## WORK TO COMPLETE
Wherever the string "Default" appears in the listing, copy that line.

———

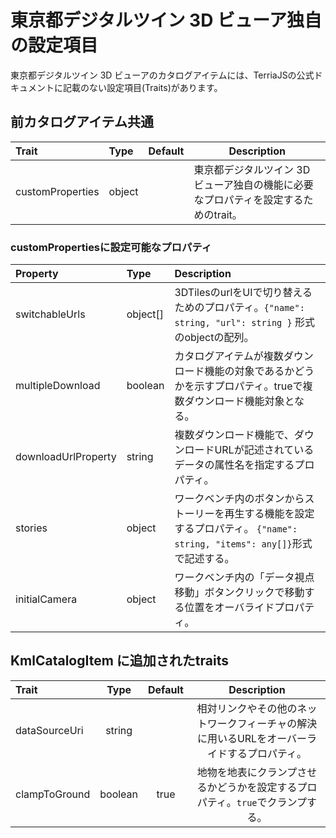 # 東京都デジタルツイン 3D ビューア独自の設定項目

東京都デジタルツイン 3D ビューアのカタログアイテムには、TerriaJSの公式ドキュメントに記載のない設定項目(Traits)があります。

## 前カタログアイテム共通

| Trait            | Type   | Default | Description                                                                         |
| :--------------- | :----- | :------ | ----------------------------------------------------------------------------------- |
| customProperties | object |         | 東京都デジタルツイン 3D ビューア独自の機能に必要なプロパティを設定するためのtrait。 |

### customPropertiesに設定可能なプロパティ
| Property            | Type     | Description                                                                                                                 |
| :------------------ | :------- | :-------------------------------------------------------------------------------------------------------------------------- |
| switchableUrls      | object[] | 3DTilesのurlをUIで切り替えるためのプロパティ。`{"name": string, "url": string }` 形式のobjectの配列。                       |
| multipleDownload    | boolean  | カタログアイテムが複数ダウンロード機能の対象であるかどうかを示すプロパティ。trueで複数ダウンロード機能対象となる。          |
| downloadUrlProperty | string   | 複数ダウンロード機能で、ダウンロードURLが記述されているデータの属性名を指定するプロパティ。                                 |
| stories             | object   | ワークベンチ内のボタンからストーリーを再生する機能を設定するプロパティ。 `{"name": string, "items": any[]}`形式で記述する。 |
| initialCamera       | object   | ワークベンチ内の「データ視点移動」ボタンクリックで移動する位置をオーバライドプロパティ。                              |

## KmlCatalogItem に追加されたtraits
| Trait         |  Type   | Default |                                         Description                                         |
| :------------ | :-----: | :-----: | :-----------------------------------------------------------------------------------------: |
| dataSourceUri | string  |         | 相対リンクやその他のネットワークフィーチャの解決に用いるURLをオーバーライドするプロパティ。 |
| clampToGround | boolean |  true   |       地物を地表にクランプさせるかどうかを設定するプロパティ。`true`でクランプする。        |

———

## PROBLEM SOLUTION
| Trait            | Type   | Default | Description                                                                         |
| Trait         |  Type   | Default |                                         Description                                         |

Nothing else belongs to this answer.